Correlation of ultrasound-induced premature beats and cavitation in vivo

Abstract

Exposure of the heart to pulsed ultrasound can produce arrhythmias such as premature ventricular contractions (PVCs). Recently, studies indicate that microbubble ultrasound contrast agents can further increase the sensitivity of the heart to ultrasound by lowering the pressure threshold for PVCs. It was hypothesized that the physical mechanisms for ultrasound-induced PVCs involve acoustic cavitation. To test this hypothesis, a passive cavitation detector (PCD) was used to directly measure cavitation in vivo and to correlate the detected output with the occurrence of a premature beat.

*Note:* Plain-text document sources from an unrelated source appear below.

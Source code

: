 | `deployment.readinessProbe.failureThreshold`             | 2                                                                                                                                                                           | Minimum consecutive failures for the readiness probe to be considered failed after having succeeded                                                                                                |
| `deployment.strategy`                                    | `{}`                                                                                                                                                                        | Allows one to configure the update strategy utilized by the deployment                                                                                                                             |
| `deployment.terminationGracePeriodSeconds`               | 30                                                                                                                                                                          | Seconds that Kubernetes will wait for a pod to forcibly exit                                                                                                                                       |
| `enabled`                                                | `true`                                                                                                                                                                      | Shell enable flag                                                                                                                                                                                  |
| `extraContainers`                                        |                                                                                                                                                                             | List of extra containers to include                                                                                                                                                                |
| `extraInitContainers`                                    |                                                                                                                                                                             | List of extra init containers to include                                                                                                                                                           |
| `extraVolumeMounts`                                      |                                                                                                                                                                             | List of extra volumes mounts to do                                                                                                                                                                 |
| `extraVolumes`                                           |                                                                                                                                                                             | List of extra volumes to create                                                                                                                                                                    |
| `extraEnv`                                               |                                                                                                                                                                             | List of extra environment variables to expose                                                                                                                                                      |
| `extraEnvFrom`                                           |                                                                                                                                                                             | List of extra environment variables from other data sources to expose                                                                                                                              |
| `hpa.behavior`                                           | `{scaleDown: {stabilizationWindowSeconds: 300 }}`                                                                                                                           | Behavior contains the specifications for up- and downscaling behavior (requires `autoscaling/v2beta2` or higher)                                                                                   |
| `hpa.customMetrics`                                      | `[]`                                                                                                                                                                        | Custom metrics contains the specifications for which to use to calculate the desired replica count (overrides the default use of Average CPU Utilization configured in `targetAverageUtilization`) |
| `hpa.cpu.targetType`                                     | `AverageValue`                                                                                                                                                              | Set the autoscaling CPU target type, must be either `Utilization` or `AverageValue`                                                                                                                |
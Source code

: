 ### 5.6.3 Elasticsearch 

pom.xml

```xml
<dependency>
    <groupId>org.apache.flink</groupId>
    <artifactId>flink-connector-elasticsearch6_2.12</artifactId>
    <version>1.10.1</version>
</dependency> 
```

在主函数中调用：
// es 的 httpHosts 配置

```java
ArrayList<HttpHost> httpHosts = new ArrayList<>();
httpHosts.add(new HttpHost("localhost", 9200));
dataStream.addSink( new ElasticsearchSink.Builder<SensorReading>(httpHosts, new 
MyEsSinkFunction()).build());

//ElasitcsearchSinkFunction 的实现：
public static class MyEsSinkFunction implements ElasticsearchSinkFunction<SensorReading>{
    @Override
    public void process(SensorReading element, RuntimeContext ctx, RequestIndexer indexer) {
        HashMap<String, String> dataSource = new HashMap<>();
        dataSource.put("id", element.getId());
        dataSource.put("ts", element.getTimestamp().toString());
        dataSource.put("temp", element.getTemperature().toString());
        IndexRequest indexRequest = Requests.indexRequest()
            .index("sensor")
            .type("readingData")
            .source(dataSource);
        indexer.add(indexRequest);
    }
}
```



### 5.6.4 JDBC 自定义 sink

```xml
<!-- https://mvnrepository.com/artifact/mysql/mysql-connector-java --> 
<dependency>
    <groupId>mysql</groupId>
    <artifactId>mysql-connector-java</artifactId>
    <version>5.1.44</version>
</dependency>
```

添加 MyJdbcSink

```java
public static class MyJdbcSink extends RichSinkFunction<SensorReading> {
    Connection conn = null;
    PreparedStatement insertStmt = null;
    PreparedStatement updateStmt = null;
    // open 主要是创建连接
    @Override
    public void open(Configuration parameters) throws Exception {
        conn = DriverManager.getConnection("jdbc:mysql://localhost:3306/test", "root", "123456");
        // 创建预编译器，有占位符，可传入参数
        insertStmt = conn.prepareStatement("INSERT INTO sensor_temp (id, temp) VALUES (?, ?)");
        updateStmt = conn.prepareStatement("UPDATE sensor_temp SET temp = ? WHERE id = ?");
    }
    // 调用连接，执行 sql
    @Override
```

Experiments were performed with adult anesthetized mice. Boluses of either a contrast agent (Optison) or saline were delivered via tail vein injections. Pulsed ultrasound exposures were performed at 200 kHz with pulse durations of 1 ms and peak negative pressures ranging between 0.1 and 0.25 MPa. A 5-MHz focused transducer was used as a passive listening device of acoustic signals. For the acoustic conditions above, premature beats were found in all mice injected with Optison and the effect correlated with PCD signal amplitude. Neither premature beats nor cavitation activity were observed among animals injected with saline and exposed to ultrasound. These results are consistent with cavitation as a mechanism for this bioeffect.